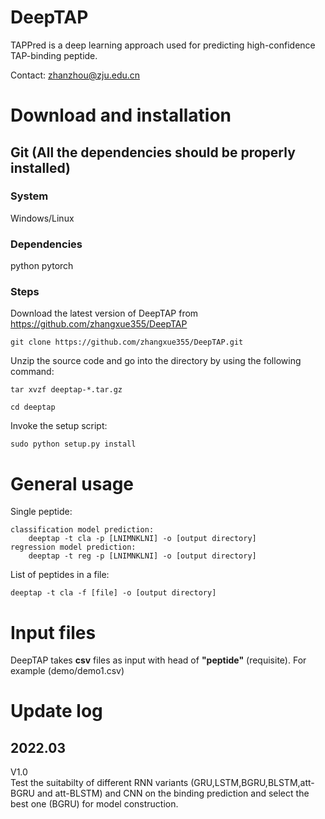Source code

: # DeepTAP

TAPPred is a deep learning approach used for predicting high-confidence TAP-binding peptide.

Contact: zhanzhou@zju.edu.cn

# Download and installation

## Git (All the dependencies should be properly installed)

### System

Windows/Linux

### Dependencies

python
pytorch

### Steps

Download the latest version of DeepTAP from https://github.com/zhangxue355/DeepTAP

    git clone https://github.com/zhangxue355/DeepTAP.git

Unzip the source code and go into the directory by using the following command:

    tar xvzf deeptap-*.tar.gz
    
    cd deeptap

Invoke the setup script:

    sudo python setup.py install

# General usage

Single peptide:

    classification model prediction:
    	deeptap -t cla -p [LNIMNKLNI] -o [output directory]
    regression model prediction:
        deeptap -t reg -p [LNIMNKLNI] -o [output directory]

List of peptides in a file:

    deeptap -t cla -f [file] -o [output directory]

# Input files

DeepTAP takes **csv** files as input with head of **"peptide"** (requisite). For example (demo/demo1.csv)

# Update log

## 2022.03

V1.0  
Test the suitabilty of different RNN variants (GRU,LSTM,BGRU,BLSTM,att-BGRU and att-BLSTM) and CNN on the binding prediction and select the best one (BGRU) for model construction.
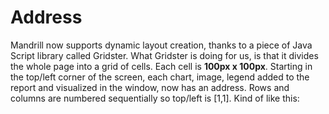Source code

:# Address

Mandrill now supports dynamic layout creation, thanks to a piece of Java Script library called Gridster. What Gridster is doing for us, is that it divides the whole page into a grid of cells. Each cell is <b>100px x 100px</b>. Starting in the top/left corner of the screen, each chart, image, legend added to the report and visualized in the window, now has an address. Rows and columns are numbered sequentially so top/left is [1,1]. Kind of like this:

---

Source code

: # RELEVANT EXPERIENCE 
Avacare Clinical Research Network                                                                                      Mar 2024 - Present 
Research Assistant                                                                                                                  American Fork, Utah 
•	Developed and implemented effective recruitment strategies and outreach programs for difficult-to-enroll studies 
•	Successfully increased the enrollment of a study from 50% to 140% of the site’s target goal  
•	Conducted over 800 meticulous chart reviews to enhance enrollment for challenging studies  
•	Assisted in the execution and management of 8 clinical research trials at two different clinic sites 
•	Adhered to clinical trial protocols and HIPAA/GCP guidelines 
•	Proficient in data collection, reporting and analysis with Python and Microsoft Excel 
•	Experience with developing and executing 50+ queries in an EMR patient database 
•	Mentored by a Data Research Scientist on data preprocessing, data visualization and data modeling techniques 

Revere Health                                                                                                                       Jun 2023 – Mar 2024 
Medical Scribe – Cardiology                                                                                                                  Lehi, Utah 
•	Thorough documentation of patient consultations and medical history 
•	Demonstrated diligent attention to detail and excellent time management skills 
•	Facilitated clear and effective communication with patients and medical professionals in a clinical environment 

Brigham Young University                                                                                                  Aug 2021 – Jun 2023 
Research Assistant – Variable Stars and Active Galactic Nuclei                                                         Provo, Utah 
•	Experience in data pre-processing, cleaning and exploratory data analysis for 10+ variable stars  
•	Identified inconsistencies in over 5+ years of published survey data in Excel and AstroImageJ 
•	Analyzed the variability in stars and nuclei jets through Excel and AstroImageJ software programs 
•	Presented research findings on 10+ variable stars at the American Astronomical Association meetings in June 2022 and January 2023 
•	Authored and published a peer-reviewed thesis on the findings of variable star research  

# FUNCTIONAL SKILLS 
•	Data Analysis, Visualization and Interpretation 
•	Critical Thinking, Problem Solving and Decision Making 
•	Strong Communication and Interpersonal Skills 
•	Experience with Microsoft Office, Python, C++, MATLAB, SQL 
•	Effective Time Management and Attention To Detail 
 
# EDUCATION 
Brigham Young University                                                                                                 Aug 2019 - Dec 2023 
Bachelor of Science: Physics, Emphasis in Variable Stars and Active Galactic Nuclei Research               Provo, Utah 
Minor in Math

...

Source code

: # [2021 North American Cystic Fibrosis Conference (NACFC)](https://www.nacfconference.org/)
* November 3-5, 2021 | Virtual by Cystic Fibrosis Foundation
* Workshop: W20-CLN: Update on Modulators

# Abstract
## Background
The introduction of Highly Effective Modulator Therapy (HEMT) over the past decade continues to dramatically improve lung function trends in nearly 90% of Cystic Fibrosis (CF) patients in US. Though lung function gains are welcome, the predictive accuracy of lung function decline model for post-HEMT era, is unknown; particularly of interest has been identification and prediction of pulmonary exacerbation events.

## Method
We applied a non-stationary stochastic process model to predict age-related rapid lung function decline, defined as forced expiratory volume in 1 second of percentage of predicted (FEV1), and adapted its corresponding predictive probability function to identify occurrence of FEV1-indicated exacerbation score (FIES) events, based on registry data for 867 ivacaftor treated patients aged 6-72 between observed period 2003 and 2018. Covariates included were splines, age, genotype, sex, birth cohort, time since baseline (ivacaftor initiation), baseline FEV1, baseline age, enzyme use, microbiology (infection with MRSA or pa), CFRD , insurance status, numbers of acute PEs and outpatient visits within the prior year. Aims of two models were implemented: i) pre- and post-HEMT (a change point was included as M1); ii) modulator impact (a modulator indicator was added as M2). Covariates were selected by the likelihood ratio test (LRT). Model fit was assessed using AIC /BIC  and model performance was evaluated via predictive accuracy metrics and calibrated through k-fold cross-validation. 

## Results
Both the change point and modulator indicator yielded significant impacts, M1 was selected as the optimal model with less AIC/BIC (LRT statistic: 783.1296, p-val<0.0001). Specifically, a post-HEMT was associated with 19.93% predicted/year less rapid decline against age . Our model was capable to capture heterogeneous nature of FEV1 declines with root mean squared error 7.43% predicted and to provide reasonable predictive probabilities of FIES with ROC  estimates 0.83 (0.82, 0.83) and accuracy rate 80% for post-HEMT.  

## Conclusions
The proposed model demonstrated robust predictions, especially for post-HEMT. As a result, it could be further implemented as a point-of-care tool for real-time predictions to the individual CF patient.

- Task directions -
Every line above that carries the string "binding" should be copied.

- Task result -
TAPPred is a deep learning approach used for predicting high-confidence TAP-binding peptide.
Test the suitabilty of different RNN variants (GRU,LSTM,BGRU,BLSTM,att-BGRU and att-BLSTM) and CNN on the binding prediction and select the best one (BGRU) for model construction.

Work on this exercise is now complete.